Le vice-premier ministre chinois, Li Keqiang, a entamé hier une visite de trois jours en Espagne, pour manifester son soutien financier au pays. La Chine est déjà le plus important détenteur étranger de dette espagnole.
« Bienvenido Mr Li! » En parodiant le titre du grand classique du cinéaste Luis Berlanga (Bienvenue Mr Marshall, 1953), le journal économique Expansion illustrait, hier, les espoirs de l'Espagne. Ce n'est plus de Washington ni même de Bruxelles que Madrid attend son salut, mais d'un vice-premier ministre chinois, Li Keqiang, qui entamait hier une visite de trois jours en Espagne.
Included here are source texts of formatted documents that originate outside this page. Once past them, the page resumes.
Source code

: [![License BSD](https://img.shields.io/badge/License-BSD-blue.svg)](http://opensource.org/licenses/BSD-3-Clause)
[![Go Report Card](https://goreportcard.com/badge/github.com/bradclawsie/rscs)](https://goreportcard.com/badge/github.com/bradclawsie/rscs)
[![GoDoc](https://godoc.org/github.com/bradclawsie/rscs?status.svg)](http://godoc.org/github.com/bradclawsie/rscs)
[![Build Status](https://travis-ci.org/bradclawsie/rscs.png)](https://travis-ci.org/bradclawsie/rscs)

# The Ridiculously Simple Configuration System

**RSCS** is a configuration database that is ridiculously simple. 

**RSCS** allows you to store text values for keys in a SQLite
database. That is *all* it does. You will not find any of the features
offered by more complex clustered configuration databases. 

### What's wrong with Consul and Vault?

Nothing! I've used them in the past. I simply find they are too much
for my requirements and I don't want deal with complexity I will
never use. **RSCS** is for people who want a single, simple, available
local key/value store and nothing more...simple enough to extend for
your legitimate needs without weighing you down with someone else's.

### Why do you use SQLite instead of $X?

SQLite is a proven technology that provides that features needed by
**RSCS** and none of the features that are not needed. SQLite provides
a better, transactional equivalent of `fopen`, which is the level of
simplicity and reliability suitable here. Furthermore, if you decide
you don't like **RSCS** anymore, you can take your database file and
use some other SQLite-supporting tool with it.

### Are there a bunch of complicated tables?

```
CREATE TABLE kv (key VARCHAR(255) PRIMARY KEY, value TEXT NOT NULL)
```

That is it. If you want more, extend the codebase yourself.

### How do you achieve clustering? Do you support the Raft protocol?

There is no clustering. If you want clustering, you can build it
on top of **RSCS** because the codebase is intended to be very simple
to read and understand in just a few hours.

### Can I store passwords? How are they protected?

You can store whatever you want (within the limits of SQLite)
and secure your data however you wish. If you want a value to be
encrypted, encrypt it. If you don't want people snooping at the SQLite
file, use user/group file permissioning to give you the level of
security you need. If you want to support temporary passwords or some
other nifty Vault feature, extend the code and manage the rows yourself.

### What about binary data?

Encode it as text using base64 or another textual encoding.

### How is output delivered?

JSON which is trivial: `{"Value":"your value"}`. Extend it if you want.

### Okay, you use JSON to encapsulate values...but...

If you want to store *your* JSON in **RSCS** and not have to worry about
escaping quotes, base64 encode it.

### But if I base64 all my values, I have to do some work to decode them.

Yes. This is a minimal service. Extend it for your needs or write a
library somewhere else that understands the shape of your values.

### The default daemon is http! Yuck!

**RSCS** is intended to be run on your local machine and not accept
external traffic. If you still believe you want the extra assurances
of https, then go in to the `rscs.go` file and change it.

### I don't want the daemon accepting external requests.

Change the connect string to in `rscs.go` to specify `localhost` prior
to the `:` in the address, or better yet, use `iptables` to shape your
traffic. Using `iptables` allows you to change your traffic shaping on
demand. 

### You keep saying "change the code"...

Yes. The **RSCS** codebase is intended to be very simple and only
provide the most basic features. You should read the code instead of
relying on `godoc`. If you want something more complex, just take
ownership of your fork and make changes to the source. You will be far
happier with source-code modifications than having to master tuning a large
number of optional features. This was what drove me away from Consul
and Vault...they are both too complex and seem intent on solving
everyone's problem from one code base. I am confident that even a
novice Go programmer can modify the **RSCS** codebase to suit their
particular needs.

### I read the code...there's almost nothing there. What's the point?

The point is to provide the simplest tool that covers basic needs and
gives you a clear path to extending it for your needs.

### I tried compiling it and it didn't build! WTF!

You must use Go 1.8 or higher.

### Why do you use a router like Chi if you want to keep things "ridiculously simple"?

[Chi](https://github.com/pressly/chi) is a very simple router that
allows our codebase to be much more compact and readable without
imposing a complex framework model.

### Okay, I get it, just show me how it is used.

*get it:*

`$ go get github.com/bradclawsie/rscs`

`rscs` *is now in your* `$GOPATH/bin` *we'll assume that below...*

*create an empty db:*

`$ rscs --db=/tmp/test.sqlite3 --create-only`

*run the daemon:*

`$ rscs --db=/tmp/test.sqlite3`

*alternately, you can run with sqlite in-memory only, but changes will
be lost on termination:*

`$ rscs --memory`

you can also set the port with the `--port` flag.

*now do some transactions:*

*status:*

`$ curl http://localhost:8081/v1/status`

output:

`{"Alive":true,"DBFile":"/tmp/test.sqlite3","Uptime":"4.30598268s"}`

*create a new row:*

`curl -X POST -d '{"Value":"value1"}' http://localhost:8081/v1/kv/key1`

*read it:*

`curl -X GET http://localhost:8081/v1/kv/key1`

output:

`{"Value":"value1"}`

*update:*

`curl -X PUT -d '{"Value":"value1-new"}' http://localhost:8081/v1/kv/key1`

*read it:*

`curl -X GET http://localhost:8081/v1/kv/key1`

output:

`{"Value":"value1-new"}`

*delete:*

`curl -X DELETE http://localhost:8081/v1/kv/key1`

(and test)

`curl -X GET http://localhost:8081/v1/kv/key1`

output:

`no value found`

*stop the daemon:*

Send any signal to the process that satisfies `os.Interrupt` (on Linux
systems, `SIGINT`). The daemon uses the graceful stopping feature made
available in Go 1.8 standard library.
La veille de son arrivée, Li publiait une longue tribune dans le quotidien El Pais, dans laquelle il s'engageait à continuer d'acquérir la dette publique espagnole. Une excellente nouvelle pour Madrid, qui paie chaque mois des taux d'intérêt plus élevés pour se financer. En décembre 2010, les obligations à 10 ans ont trouvé preneur à 5,49 % et celles à 15 ans à 5,97 %. Des taux inédits depuis l'an 2000.
La Chine tire un double avantage de son investissement. D'une part, elle place ses excédents commerciaux à un taux rémunérateur, sans prendre de risques excessifs. L'Espagne et ses 4,1 millions de chômeurs sont certes très durement touchés par la crise, mais la dette publique plafonne à 57,7 % du PIB. D'autre part, Pékin, critiqué pour sa politique monétaire, fait valoir sa capacité à stabiliser l'économie européenne. Après avoir soutenu les dettes de la Grèce et du Portugal, les Chinois se montrent disposés à aider l'Espagne.
Reste à savoir quel sera l'impact de ces achats sur les marchés, alors que le Trésor espagnol doit émettre cette année 192 milliards d'euros. La Chine détient actuellement 43 milliards de dette espagnole, soit 10 % des titres en circulation, contre seulement 5 milliards il y a deux ans. On ignore tout des quantités de dette que la Chine serait prête à racheter : Li se montre très discret sur le sujet.
Importants contrats
Après ses conversations prévues hier avec la ministre de l'Économie, Elena Salgado, il doit rencontrer aujourd'hui le président du gouvernement, José Luis Rodriguez Zapatero, ainsi que le roi Juan Carlos; des entretiens où la presse n'est pas conviée.
Stratégique financièrement, la visite de Li sera également l'occasion de signer d'importants contrats. L'énergie, les transports, le tourisme ou encore l'industrie agroalimentaire sont les secteurs qui intéressent le plus Pékin. « Plusieurs milliards d'euros » sont en jeu, selon l'ambassade chinoise.
Quel sera le prix de la générosité chinoise? Le gouvernement espagnol croit savoir que la Chine recherche un allié en Europe. « Ce rapprochement économique est un geste positif. Mais il ne doit pas se faire aux détriments des droits de l'homme ou de l'environnement », estime Richard Youngs, directeur exécutif du cercle de réflexion FIDE. Il est vrai que la passion soudaine de Pékin pour Madrid a de quoi surprendre.
Pour le moment, la relation entre les deux pays est ténue : l'Espagne ne représente que 1 % des investissements directs à l'étranger de la Chine. Un dernier risque existe dans ce rapprochement. « Il ne suffit pas de vendre des jambons à la Chine pour sortir de la crise. Les réformes en cours doivent être poursuivies pour construire un nouveau modèle économique », avertit Richard Youngs. « Mr Li » est le bienvenu, mais il ne résoudra pas à lui seul les problèmes structurels de l'économie espagnole.